The article introduces MemDelta, a controlled evaluation protocol for agent memory systems that isolates individual components to prevent confounding variables from skewing results. Using the LongMemEval-S dataset with 500 questions across three model families, the study reveals that reported gains often mix changes in memory methods with variations in language models or retrieval pipelines.
- Verbatim RAG performance (47.2%) is statistically similar to full-context GPT-4o-mini (49.8%), but ranking reversals occur across models, such as Gemini gaining +14pp from full context while Sonnet gains +31pp from RAG due to refusal rates.

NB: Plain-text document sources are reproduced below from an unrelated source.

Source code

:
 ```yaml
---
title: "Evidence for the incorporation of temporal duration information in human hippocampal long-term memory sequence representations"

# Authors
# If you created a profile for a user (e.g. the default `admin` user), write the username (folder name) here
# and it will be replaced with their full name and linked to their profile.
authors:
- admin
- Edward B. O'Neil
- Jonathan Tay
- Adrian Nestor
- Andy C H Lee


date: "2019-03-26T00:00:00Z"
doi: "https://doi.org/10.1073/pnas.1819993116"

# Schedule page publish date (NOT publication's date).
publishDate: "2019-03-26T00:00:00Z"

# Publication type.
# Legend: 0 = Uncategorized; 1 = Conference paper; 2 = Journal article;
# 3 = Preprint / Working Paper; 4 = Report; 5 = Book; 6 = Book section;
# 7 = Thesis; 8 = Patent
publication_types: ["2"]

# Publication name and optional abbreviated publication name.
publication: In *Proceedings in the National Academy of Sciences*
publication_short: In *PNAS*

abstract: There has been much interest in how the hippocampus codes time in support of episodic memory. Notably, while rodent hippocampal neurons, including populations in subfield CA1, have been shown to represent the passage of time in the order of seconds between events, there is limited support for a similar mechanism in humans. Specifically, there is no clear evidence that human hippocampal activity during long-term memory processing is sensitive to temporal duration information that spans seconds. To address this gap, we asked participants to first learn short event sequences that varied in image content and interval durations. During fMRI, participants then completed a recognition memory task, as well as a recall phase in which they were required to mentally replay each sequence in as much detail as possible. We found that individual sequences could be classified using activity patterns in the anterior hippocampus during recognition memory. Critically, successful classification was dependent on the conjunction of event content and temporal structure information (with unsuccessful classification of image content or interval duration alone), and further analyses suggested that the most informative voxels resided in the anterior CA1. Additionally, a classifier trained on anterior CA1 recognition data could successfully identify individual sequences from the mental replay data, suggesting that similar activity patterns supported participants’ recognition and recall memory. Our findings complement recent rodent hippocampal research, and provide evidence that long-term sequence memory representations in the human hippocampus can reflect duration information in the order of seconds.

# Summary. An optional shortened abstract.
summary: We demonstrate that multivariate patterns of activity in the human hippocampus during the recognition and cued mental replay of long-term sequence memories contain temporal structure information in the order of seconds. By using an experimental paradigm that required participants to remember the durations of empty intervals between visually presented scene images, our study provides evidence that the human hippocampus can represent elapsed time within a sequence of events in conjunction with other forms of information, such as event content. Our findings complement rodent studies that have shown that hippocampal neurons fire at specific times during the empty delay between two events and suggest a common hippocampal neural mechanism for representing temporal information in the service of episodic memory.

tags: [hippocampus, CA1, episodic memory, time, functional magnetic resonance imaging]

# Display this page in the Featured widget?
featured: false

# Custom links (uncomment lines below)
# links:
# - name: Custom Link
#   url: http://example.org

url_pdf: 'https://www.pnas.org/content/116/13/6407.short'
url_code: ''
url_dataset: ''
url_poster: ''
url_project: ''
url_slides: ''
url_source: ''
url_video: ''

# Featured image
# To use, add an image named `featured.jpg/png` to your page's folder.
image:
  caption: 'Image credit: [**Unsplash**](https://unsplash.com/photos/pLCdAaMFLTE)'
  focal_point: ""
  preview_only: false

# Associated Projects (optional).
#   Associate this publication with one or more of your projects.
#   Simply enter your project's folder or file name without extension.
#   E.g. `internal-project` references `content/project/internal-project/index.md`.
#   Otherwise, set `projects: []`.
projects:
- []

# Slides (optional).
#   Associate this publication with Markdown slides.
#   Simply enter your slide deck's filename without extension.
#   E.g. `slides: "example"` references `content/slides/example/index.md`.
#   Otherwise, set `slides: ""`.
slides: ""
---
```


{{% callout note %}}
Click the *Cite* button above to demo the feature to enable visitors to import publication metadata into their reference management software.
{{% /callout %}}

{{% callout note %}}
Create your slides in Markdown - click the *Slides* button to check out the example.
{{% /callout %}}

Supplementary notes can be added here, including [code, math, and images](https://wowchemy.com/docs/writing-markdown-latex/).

- Swapping only the embedding model in an identical pipeline shifts accuracy by +6.2pp at n = 500 (p = 0.004), demonstrating that a single variable can flip conclusions, such as Mem0 beating MiniLM-RAG by +11pp but losing to cloud-RAG by 1.2pp.
- Agent self-memory achieves 42% accuracy, underperforming basic retrieval which reaches 47%.

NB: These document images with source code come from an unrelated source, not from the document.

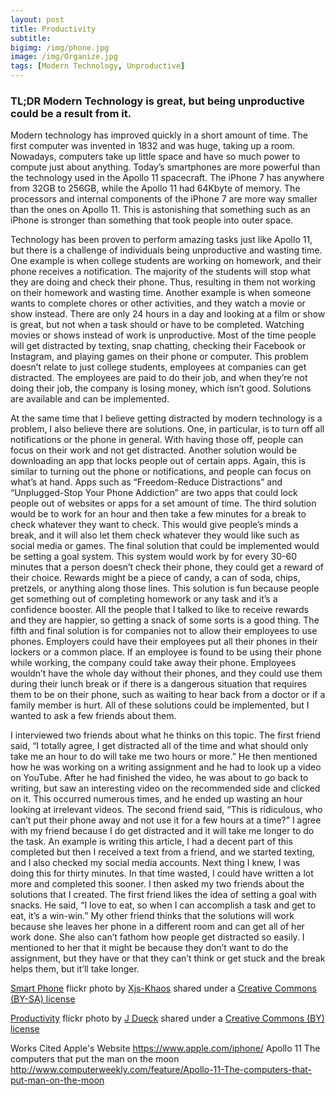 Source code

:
 ```yaml
---
layout: post
title: Productivity
subtitle:
bigimg: /img/phone.jpg
image: /img/Organize.jpg
tags: [Modern Technology, Unproductive]
---
```


### TL;DR Modern Technology is great, but being unproductive could be a result from it.

Modern technology has improved quickly in a short amount of time. The first computer was invented in 1832 and was huge, taking up a room. Nowadays, computers take up little space and have so much power to compute just about anything. Today’s smartphones are more powerful than the technology used in the Apollo 11 spacecraft. The iPhone 7 has anywhere from 32GB to 256GB, while the Apollo 11 had 64Kbyte of memory. The processors and internal components of the iPhone 7 are more way smaller than the ones on Apollo 11. This is astonishing that something such as an iPhone is stronger than something that took people into outer space.

Technology has been proven to perform amazing tasks just like Apollo 11, but there is a challenge of individuals being unproductive and wasting time. One example is when college students are working on homework, and their phone receives a notification. The majority of the students will stop what they are doing and check their phone. Thus, resulting in them not working on their homework and wasting time. Another example is when someone wants to complete chores or other activities, and they watch a movie or show instead. There are only 24 hours in a day and looking at a film or show is great, but not when a task should or have to be completed. Watching movies or shows instead of work is unproductive. Most of the time people will get distracted by texting, snap chatting, checking their Facebook or Instagram, and playing games on their phone or computer. This problem doesn’t relate to just college students, employees at companies can get distracted. The employees are paid to do their job, and when they’re not doing their job, the company is losing money, which isn’t good. Solutions are available and can be implemented.

At the same time that I believe getting distracted by modern technology is a problem, I also believe there are solutions. One, in particular, is to turn off all notifications or the phone in general. With having those off, people can focus on their work and not get distracted. Another solution would be downloading an app that locks people out of certain apps. Again, this is similar to turning out the phone or notifications, and people can focus on what’s at hand. Apps such as “Freedom-Reduce Distractions” and “Unplugged-Stop Your Phone Addiction” are two apps that could lock people out of websites or apps for a set amount of time. The third solution would be to work for an hour and then take a few minutes for a break to check whatever they want to check. This would give people’s minds a break, and it will also let them check whatever they would like such as social media or games. The final solution that could be implemented would be setting a goal system. This system would work by for every 30-60 minutes that a person doesn’t check their phone, they could get a reward of their choice. Rewards might be a piece of candy, a can of soda, chips, pretzels, or anything along those lines. This solution is fun because people get something out of completing homework or any task and it’s a confidence booster. All the people that I talked to like to receive rewards and they are happier, so getting a snack of some sorts is a good thing. The fifth and final solution is for companies not to allow their employees to use phones. Employers could have their employees put all their phones in their lockers or a common place. If an employee is found to be using their phone while working, the company could take away their phone. Employees wouldn’t have the whole day without their phones, and they could use them during their lunch break or if there is a dangerous situation that requires them to be on their phone, such as waiting to hear back from a doctor or if a family member is hurt. All of these solutions could be implemented, but I wanted to ask a few friends about them.

I interviewed two friends about what he thinks on this topic. The first friend said, “I totally agree, I get distracted all of the time and what should only take me an hour to do will take me two hours or more.” He then mentioned how he was working on a writing assignment and he had to look up a video on YouTube. After he had finished the video, he was about to go back to writing, but saw an interesting video on the recommended side and clicked on it. This occurred numerous times, and he ended up wasting an hour looking at irrelevant videos. The second friend said, “This is ridiculous, who can’t put their phone away and not use it for a few hours at a time?” I agree with my friend because I do get distracted and it will take me longer to do the task. An example is writing this article, I had a decent part of this completed but then I received a text from a friend, and we started texting, and I also checked my social media accounts. Next thing I knew, I was doing this for thirty minutes. In that time wasted, I could have written a lot more and completed this sooner. I then asked my two friends about the solutions that I created. The first friend likes the idea of setting a goal with snacks. He said, “I love to eat, so when I can accomplish a task and get to eat, it’s a win-win.” My other friend thinks that the solutions will work because she leaves her phone in a different room and can get all of her work done. She also can’t fathom how people get distracted so easily. I mentioned to her that it might be because they don’t want to do the assignment, but they have or that they can’t think or get stuck and the break helps them, but it’ll take longer.



<a title="Smart Phone" href="https://flickr.com/photos/xjs-khaos/4651333176">Smart Phone</a> flickr photo by <a href="https://flickr.com/people/xjs-khaos">Xjs-Khaos</a> shared under a <a href="https://creativecommons.org/licenses/by-sa/2.0/">Creative Commons (BY-SA) license</a> </small>

<a title="Productivity" href="https://flickr.com/photos/otherjoel/230656948">Productivity</a> flickr photo by <a href="https://flickr.com/people/otherjoel">J Dueck</a> shared under a <a href="https://creativecommons.org/licenses/by/2.0/">Creative Commons (BY) license</a> </small>



Works Cited
Apple's Website
https://www.apple.com/iphone/
Apollo 11 The computers that put the man on the moon
http://www.computerweekly.com/feature/Apollo-11-The-computers-that-put-man-on-the-moon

- On two specific question types (n = 88), Mem0 matches cloud RAG performance (72.7% vs. 73.9%) at 50 times the cost, indicating narrow rather than general gains.
The authors recommend that memory evaluations fix embedding models across comparisons, stratify results by model family, and report write-path costs to accurately attribute performance gains to specific architectural changes.